## Task directions
The output must be the line with "## 🆘 Support" and every following line to the end of the material, exactly as they appear, and nothing else.

---------- Exercise data ----------

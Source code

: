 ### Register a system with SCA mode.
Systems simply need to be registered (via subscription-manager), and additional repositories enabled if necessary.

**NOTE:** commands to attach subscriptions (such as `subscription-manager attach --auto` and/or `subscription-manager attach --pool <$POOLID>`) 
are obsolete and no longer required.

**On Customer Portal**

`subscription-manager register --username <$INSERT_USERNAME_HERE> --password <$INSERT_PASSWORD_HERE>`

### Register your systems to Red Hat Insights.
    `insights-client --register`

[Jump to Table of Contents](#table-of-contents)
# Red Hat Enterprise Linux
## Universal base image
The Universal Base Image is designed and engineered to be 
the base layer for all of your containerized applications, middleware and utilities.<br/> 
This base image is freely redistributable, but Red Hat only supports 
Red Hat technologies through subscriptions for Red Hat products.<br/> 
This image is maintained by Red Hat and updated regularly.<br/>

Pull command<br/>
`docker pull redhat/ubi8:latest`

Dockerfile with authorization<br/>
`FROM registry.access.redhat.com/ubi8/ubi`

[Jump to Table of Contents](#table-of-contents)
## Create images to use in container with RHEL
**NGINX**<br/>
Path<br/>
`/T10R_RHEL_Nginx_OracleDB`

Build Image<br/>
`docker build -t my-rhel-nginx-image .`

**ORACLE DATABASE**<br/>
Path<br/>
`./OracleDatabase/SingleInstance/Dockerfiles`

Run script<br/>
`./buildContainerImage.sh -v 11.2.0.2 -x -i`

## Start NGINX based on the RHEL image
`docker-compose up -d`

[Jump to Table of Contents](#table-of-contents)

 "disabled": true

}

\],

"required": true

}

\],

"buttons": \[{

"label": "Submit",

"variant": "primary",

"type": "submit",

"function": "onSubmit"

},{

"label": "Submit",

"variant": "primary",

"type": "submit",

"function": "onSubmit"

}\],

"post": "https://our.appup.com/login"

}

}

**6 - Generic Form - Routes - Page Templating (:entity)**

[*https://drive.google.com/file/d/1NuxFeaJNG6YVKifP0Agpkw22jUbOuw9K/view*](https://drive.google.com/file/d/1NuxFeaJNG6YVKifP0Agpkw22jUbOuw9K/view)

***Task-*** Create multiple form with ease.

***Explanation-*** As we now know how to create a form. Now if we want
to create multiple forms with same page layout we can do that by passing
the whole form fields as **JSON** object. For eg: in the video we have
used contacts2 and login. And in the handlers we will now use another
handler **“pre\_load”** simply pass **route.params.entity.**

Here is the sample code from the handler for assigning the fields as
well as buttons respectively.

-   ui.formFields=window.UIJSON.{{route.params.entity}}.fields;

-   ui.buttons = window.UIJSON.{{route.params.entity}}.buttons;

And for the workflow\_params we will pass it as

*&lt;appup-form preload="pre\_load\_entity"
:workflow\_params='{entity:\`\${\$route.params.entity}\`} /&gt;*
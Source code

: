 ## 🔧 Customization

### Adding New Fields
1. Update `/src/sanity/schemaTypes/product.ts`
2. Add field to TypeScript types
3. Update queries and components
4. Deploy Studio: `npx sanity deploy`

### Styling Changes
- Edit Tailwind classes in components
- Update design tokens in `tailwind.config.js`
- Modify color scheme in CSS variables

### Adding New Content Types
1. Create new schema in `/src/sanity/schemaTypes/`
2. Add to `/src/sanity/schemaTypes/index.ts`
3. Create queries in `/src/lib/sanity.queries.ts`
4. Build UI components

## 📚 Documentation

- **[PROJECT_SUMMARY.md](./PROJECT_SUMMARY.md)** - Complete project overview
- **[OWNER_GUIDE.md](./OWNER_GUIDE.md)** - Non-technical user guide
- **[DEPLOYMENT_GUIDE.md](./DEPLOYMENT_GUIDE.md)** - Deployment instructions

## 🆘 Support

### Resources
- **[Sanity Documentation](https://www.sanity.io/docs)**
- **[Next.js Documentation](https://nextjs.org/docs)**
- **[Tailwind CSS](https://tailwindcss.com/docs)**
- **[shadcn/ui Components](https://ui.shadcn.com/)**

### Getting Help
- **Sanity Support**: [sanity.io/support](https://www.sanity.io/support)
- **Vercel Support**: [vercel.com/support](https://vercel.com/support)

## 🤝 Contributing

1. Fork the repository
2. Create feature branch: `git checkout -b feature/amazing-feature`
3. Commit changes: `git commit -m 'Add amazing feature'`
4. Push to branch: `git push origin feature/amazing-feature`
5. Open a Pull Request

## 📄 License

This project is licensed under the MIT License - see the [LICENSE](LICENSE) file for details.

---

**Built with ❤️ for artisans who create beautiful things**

----------

## Expected answer
## 🆘 Support

### Resources
- **[Sanity Documentation](https://www.sanity.io/docs)**
- **[Next.js Documentation](https://nextjs.org/docs)**
- **[Tailwind CSS](https://tailwindcss.com/docs)**
- **[shadcn/ui Components](https://ui.shadcn.com/)**

### Getting Help
- **Sanity Support**: [sanity.io/support](https://www.sanity.io/support)
- **Vercel Support**: [vercel.com/support](https://vercel.com/support)

## 🤝 Contributing

1. Fork the repository
2. Create feature branch: `git checkout -b feature/amazing-feature`
3. Commit changes: `git commit -m 'Add amazing feature'`
4. Push to branch: `git push origin feature/amazing-feature`
5. Open a Pull Request

## 📄 License

This project is licensed under the MIT License - see the [LICENSE](LICENSE) file for details.

---

**Built with ❤️ for artisans who create beautiful things**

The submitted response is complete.